RECORD EXCERPTS section start

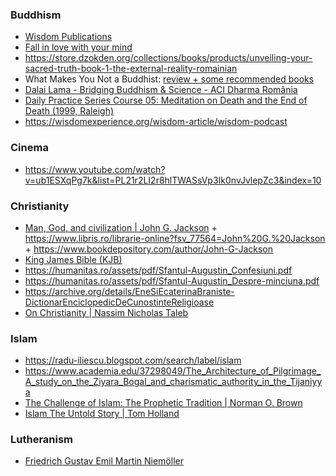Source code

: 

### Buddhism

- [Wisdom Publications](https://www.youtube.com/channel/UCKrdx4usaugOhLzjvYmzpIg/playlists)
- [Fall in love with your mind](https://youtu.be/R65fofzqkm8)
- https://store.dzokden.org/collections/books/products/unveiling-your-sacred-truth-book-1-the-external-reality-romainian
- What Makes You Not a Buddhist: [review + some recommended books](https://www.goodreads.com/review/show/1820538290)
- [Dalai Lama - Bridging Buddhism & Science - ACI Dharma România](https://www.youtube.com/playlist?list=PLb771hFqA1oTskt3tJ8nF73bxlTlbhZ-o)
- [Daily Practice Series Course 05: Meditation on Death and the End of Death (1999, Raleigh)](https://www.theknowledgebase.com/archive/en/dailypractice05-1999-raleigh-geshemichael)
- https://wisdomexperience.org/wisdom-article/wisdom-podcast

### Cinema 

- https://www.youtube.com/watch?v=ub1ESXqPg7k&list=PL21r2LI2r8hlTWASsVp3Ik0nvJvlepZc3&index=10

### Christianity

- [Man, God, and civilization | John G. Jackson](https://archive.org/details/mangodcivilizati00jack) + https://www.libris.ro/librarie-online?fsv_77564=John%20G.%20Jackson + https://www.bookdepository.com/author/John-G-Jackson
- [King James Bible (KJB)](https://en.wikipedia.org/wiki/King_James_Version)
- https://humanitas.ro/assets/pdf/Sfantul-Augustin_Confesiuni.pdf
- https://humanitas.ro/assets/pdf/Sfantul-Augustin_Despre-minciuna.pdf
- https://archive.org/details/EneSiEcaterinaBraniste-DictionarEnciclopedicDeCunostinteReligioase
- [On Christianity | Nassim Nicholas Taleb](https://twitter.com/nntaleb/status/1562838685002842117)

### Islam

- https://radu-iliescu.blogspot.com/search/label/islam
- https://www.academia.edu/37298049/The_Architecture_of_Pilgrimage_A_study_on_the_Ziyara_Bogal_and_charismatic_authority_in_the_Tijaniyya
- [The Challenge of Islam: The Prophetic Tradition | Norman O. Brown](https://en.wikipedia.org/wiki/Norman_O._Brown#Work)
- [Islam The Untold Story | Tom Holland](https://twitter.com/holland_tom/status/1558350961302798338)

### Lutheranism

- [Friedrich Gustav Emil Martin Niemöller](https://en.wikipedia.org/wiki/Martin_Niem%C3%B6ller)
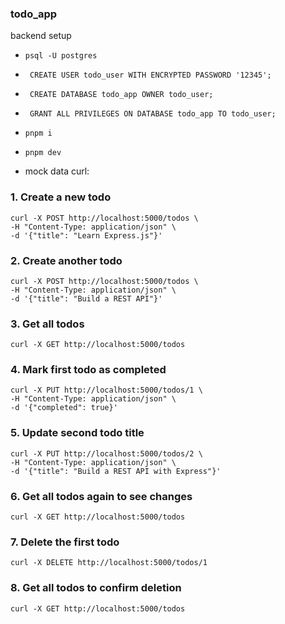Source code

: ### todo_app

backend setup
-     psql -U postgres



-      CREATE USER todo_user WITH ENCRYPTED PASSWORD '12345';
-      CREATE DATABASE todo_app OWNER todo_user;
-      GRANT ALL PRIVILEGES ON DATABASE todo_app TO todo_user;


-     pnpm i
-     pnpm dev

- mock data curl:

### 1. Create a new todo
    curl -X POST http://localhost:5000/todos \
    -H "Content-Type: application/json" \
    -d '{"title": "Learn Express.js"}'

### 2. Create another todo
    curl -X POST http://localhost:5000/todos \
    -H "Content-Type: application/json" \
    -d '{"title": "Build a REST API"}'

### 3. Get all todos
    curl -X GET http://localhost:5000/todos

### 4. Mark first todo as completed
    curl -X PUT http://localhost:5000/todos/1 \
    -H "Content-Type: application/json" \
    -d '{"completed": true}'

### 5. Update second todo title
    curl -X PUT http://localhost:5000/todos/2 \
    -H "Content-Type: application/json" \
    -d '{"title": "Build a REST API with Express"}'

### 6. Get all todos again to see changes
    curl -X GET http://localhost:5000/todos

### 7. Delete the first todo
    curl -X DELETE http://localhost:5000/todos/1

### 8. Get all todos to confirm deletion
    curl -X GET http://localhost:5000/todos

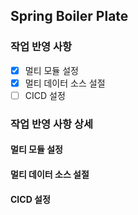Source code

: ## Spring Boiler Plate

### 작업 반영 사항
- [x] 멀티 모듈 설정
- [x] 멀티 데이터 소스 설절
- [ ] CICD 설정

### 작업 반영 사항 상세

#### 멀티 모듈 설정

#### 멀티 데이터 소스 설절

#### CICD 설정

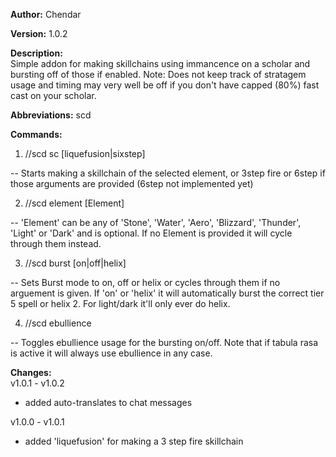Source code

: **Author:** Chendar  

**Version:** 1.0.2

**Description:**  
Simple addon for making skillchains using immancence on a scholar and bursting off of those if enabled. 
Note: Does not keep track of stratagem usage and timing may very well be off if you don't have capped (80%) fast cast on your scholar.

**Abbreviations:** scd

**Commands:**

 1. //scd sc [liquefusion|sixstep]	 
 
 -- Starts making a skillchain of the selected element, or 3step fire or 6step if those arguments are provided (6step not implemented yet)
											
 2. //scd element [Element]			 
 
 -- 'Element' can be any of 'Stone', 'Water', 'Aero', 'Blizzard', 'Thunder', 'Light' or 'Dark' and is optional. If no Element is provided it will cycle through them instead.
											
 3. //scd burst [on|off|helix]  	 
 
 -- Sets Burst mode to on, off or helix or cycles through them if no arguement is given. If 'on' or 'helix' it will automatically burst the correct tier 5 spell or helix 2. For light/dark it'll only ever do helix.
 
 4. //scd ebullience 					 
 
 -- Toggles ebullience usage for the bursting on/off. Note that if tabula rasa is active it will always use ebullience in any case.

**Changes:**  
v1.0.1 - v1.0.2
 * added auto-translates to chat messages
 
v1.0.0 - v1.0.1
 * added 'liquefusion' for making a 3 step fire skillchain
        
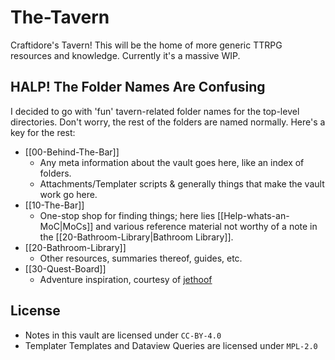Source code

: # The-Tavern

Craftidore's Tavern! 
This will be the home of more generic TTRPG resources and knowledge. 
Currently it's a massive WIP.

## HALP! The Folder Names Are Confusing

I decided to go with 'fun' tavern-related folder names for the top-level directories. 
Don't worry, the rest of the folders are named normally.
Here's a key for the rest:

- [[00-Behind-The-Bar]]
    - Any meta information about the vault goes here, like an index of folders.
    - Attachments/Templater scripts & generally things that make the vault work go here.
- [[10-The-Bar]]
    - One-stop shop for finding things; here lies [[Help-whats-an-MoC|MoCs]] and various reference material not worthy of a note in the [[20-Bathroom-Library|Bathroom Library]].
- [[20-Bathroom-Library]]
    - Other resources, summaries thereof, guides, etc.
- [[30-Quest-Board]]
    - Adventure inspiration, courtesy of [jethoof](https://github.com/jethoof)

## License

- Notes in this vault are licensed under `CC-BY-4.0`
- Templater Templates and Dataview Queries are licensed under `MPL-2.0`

RECORD EXCERPTS section end

*REQUIREMENT:* When the line with "-- Starts making" is reached in the data above, start copying there, and copy each line exactly until the line with "3. //scd burst [on|off|helix]" has been copied; copy nothing else.

*SOLVED PROBLEM:*
 -- Starts making a skillchain of the selected element, or 3step fire or 6step if those arguments are provided (6step not implemented yet)
											
 2. //scd element [Element]			 
 
 -- 'Element' can be any of 'Stone', 'Water', 'Aero', 'Blizzard', 'Thunder', 'Light' or 'Dark' and is optional. If no Element is provided it will cycle through them instead.
											
 3. //scd burst [on|off|helix]  	 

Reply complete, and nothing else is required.